# [Exercise objective]
Word for word, copy all the data and drop the pictures.

(Saved entries)
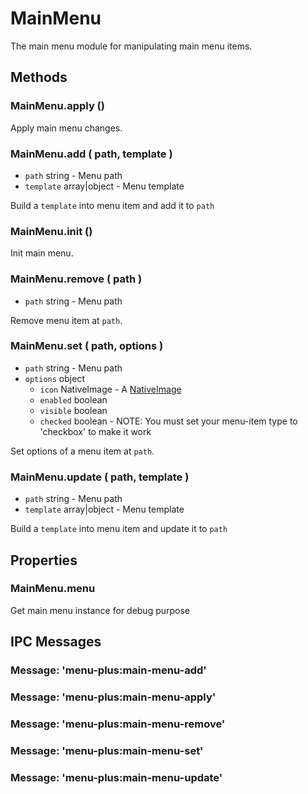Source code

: # MainMenu

The main menu module for manipulating main menu items.

## Methods

### MainMenu.apply ()

Apply main menu changes.

### MainMenu.add ( path, template )

  - `path` string - Menu path
  - `template` array|object - Menu template

Build a `template` into menu item and add it to `path`

### MainMenu.init ()

Init main menu.

### MainMenu.remove ( path )

  - `path` string - Menu path

Remove menu item at `path`.

### MainMenu.set ( path, options )

  - `path` string - Menu path
  - `options` object
    - `icon` NativeImage - A [NativeImage](http://electron.atom.io/docs/api/native-image/)
    - `enabled` boolean
    - `visible` boolean
    - `checked` boolean - NOTE: You must set your menu-item type to 'checkbox' to make it work

Set options of a menu item at `path`.

### MainMenu.update ( path, template )

  - `path` string - Menu path
  - `template` array|object - Menu template

Build a `template` into menu item and update it to `path`

## Properties

### MainMenu.menu

Get main menu instance for debug purpose

## IPC Messages

### Message: 'menu-plus:main-menu-add'

### Message: 'menu-plus:main-menu-apply'

### Message: 'menu-plus:main-menu-remove'

### Message: 'menu-plus:main-menu-set'

### Message: 'menu-plus:main-menu-update'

# [Response]
Source code

: # MainMenu

The main menu module for manipulating main menu items.

## Methods

### MainMenu.apply ()

Apply main menu changes.

### MainMenu.add ( path, template )

  - `path` string - Menu path
  - `template` array|object - Menu template

Build a `template` into menu item and add it to `path`

### MainMenu.init ()

Init main menu.

### MainMenu.remove ( path )

  - `path` string - Menu path

Remove menu item at `path`.

### MainMenu.set ( path, options )

  - `path` string - Menu path
  - `options` object
    - `icon` NativeImage - A [NativeImage](http://electron.atom.io/docs/api/native-image/)
    - `enabled` boolean
    - `visible` boolean
    - `checked` boolean - NOTE: You must set your menu-item type to 'checkbox' to make it work

Set options of a menu item at `path`.

### MainMenu.update ( path, template )

  - `path` string - Menu path
  - `template` array|object - Menu template

Build a `template` into menu item and update it to `path`

## Properties

### MainMenu.menu

Get main menu instance for debug purpose

## IPC Messages

### Message: 'menu-plus:main-menu-add'

### Message: 'menu-plus:main-menu-apply'

### Message: 'menu-plus:main-menu-remove'

### Message: 'menu-plus:main-menu-set'

### Message: 'menu-plus:main-menu-update'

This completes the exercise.